# carotid angiography



## karbaker (Mar 11, 2013)

Need helping coding, just getting more and more confused.

thanks




NAME OF PROCEDURE:
1.		Arch aortography.
2.		Bilateral carotid angiography.

INDICATION FOR PROCEDURE:   Patient with suspected carotid stenosis

DESCRIPTION OF PROCEDURE:  After proper explanation of the procedure, its indications, risks and benefits, an informed consent was obtained from Mr and he was taken to the cath lab in fasting state. The patient was prepped and draped in the usual sterile fashion.  IV conscious sedation was induced using cath lab protocol. Right groin area was prepped and draped in the usual sterile fashion.  It was infiltrated with approximately 10 ml of 1% lidocaine and satisfactory local anesthesia was achieved.  Right femoral artery was cannulated using an 18 gauge needle and a 5 French arterial sheath was placed.   Sheath was flushed.
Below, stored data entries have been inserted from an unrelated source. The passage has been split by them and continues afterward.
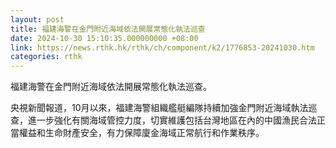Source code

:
 ```yaml
---
layout: post
title: 福建海警在金門附近海域依法開展常態化執法巡查
date: 2024-10-30 15:10:35.000000000 +08:00
link: https://news.rthk.hk/rthk/ch/component/k2/1776853-20241030.htm
categories: rthk
---
```


福建海警在金門附近海域依法開展常態化執法巡查。

央視新聞報道，10月以來，福建海警組織艦艇編隊持續加強金門附近海域執法巡查，進一步強化有關海域管控力度，切實維護包括台灣地區在內的中國漁民合法正當權益和生命財產安全，有力保障廈金海域正常航行和作業秩序。
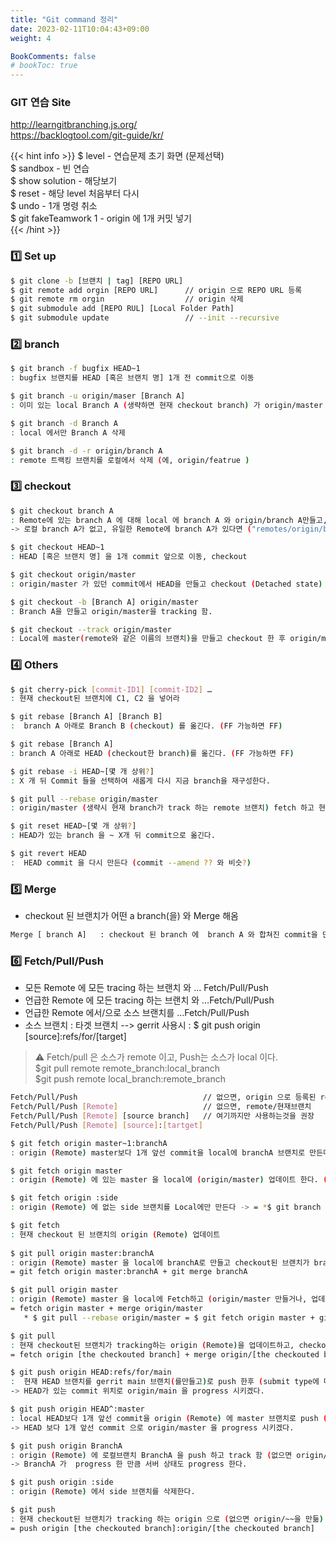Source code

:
 ```yaml
---
title: "Git command 정리"
date: 2023-02-11T10:04:43+09:00
weight: 4

BookComments: false
# bookToc: true
---
```


### GIT 연습 Site   

http://learngitbranching.js.org/  
https://backlogtool.com/git-guide/kr/  

{{< hint info >}}
$ level                       - 연습문제 초기 화면 (문제선택)  
$ sandbox                     - 빈 연습  
$ show solution               - 해당보기  
$ reset                       - 해당 level 처음부터 다시  
$ undo                        - 1개 명령 취소  
$ git fakeTeamwork 1          - origin 에 1개 커밋 넣기  
{{< /hint >}}


### :one: Set up 
```bash
$ git clone -b [브랜치 | tag] [REPO URL]  
$ git remote add orgin [REPO URL]      // origin 으로 REPO URL 등록
$ git remote rm orgin                  // origin 삭제
$ git submodule add [REPO RUL] [Local Folder Path]
$ git submodule update                 // --init --recursive 
```

### :two: branch 
```bash
$ git branch -f bugfix HEAD~1                       
: bugfix 브랜치를 HEAD [혹은 브랜치 명] 1개 전 commit으로 이동  

$ git branch -u origin/maser [Branch A]          
: 이미 있는 local Branch A (생략하면 현재 checkout branch) 가 origin/master 을 track함 --> git checkout --track 과 비교  

$ git branch -d Branch A  
: local 에서만 Branch A 삭제  

$ git branch -d -r origin/branch A 
: remote 트랙킹 브랜치를 로컬에서 삭제 (에, origin/featrue )
```
### :three: checkout
```bash
$ git checkout branch A                               
: Remote에 있는 branch A 에 대해 local 에 branch A 와 origin/branch A만들고, checkout.  
-> 로컬 branch A가 없고, 유일한 Remote에 branch A가 있다면 ("remotes/origin/branch A"가 있어야 함)  

$ git checkout HEAD~1                                  
: HEAD [혹은 브랜치 명] 을 1개 commit 앞으로 이동, checkout  

$ git checkout origin/master                         
: origin/master 가 있던 commit에서 HEAD을 만들고 checkout (Detached state)  

$ git checkout -b [Branch A] origin/master       
: Branch A을 만들고 origin/master을 tracking 함.  

$ git checkout --track origin/master               
: Local에 master(remote와 같은 이름의 브랜치)을 만들고 checkout 한 후 origin/master (Remote 브랜치)을 tracking 함. --> git branch -u 와 비교  
```   
### :four: Others
```bash
$ git cherry-pick [commit-ID1] [commit-ID2] …  
: 현재 checkout된 브랜치에 C1, C2 을 넣어라  

$ git rebase [Branch A] [Branch B]                  
:  branch A 아래로 Branch B (checkout) 를 옮긴다. (FF 가능하면 FF)  

$ git rebase [Branch A]                                 
: branch A 아래로 HEAD (checkout한 branch)를 옮긴다. (FF 가능하면 FF)  

$ git rebase -i HEAD~[몇 개 상위?]                
: X 개 뒤 Commit 들을 선택하여 새롭게 다시 지금 branch을 재구성한다.  

$ git pull --rebase origin/master                    
: origin/master (생략시 현재 branch가 track 하는 remote 브랜치) fetch 하고 현재 checkout 된 branch 을 그 아래로 이동 = $ git fetch origin master + git rebase origin/master  

$ git reset HEAD~[몇 개 상위?]                      
: HEAD가 있는 branch 을 ~ X개 뒤 commit으로 옮긴다.  

$ git revert HEAD                                      
:  HEAD commit 을 다시 만든다 (commit --amend ?? 와 비슷?)  
```

### :five: Merge
- checkout 된 브랜치가 어떤 a branch(을) 와 Merge 해옴    
```bash 
Merge [ branch A]   : checkout 된 branch 에  branch A 와 합쳐진 commit을 만든다.     
```

### :six: Fetch/Pull/Push  

- 모든 Remote 에 모든 tracing 하는 브랜치 와 … Fetch/Pull/Push  
- 언급한 Remote 에 모든 tracing 하는 브랜치 와 …Fetch/Pull/Push  
- 언급한 Remote 에서/으로 소스 브랜치를  …Fetch/Pull/Push  
- 소스 브랜치 : 타겟 브랜치     -->  gerrit 사용시 : $ git push origin [source]:refs/for/[target] 

>:warning: Fetch/pull 은 소스가 remote 이고, Push는 소스가 local 이다.  
$git pull remote remote_branch:local_branch  
$git push remote local_branch:remote_branch  

```bash
Fetch/Pull/Push                            // 없으면, origin 으로 등록된 remote                                
Fetch/Pull/Push [Remote]                   // 없으면, remote/현재브랜치 
Fetch/Pull/Push [Remote] [source branch]   // 여기까지만 사용하는것을 권장  
Fetch/Pull/Push [Remote] [source]:[tartget] 

$ git fetch origin master~1:branchA  
: origin (Remote) master보다 1개 앞선 commit을 local에 branchA 브랜치로 만든다. (checkout 하지 않는다.)  

$ git fetch origin master               
: origin (Remote) 에 있는 master 을 local에 (origin/master) 업데이트 한다. (없으면 만든다. Checkout 하지 않는다.)  

$ git fetch origin :side                  
: origin (Remote) 에 없는 side 브랜치를 Local에만 만든다 -> = *$ git branch side  

$ git fetch                                 
: 현재 checkout 된 브랜치의 origin (Remote) 업데이트  
 
$ git pull origin master:branchA  
: origin (Remote) master 을 local에 branchA로 만들고 checkout된 브랜치가 branchA를 merge.  
= git fetch origin master:branchA + git merge branchA  

$ git pull origin master            
: origin (Remote) master 을 local에 Fetch하고 (origin/master 만들거나, 업데이트), checkout된 브랜치가 origin/maser를 Merge  
= fetch origin master + merge origin/master  
   * $ git pull --rebase origin/master = $ git fetch origin master + git rebase origin/master    

$ git pull                              
: 현재 checkout된 브랜치가 tracking하는 origin (Remote)을 업데이트하고, checkout된 브랜치가 tracking branch를 Merge  
= fetch origin [the checkouted branch] + merge origin/[the checkouted branch]  
```

```bash
$ git push origin HEAD:refs/for/main  
:  현재 HEAD 브랜치를 gerrit main 브랜치(를만들고)로 push 한후 (submit type에 따라 merge, rebase, cherry-pick 등을 함)   
-> HEAD가 있는 commit 위치로 origin/main 을 progress 시키겠다.  

$ git push origin HEAD^:master       
: local HEAD보다 1개 앞선 commit을 origin (Remote) 에 master 브랜치로 push (trancking을 만들지는 않음)  
-> HEAD 보다 1개 앞선 commit 으로 origin/master 을 progress 시키겠다.  

$ git push origin BranchA               
: origin (Remote) 에 로컬브랜치 BranchA 을 push 하고 track 함 (없으면 origin/BranchA도 만듬, checkout과 상관없음)  
-> BranchA 가  progress 한 만큼 서버 상태도 progress 한다.  

$ git push origin :side                    
: origin (Remote) 에서 side 브랜치를 삭제한다.  

$ git push                                   
: 현재 checkout된 브랜치가 tracking 하는 origin 으로 (없으면 origin/~~을 만듦) 현재 checkout된 브랜치를 push   
= push origin [the checkouted branch]:origin/[the checkouted branch]  
```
A 5 French pigtail catheter was then advanced through the arterial sheath and placed in the aortic arch.   Arch aortography was performed and thereafter bilateral selective carotid angiography was performed with a JB2 catheter.  At the end of angiography the catheter was removed, sheath was flushed and findings were reviewed. The patient did well.

ARCH AORTOGRAPHY:    This study demonstrated normal contour, course and caliber of aortic arch.  Origins of the right brachiocephalic, left common carotid and left subclavian were visualized and there was no stenosis at the origins of these vessels.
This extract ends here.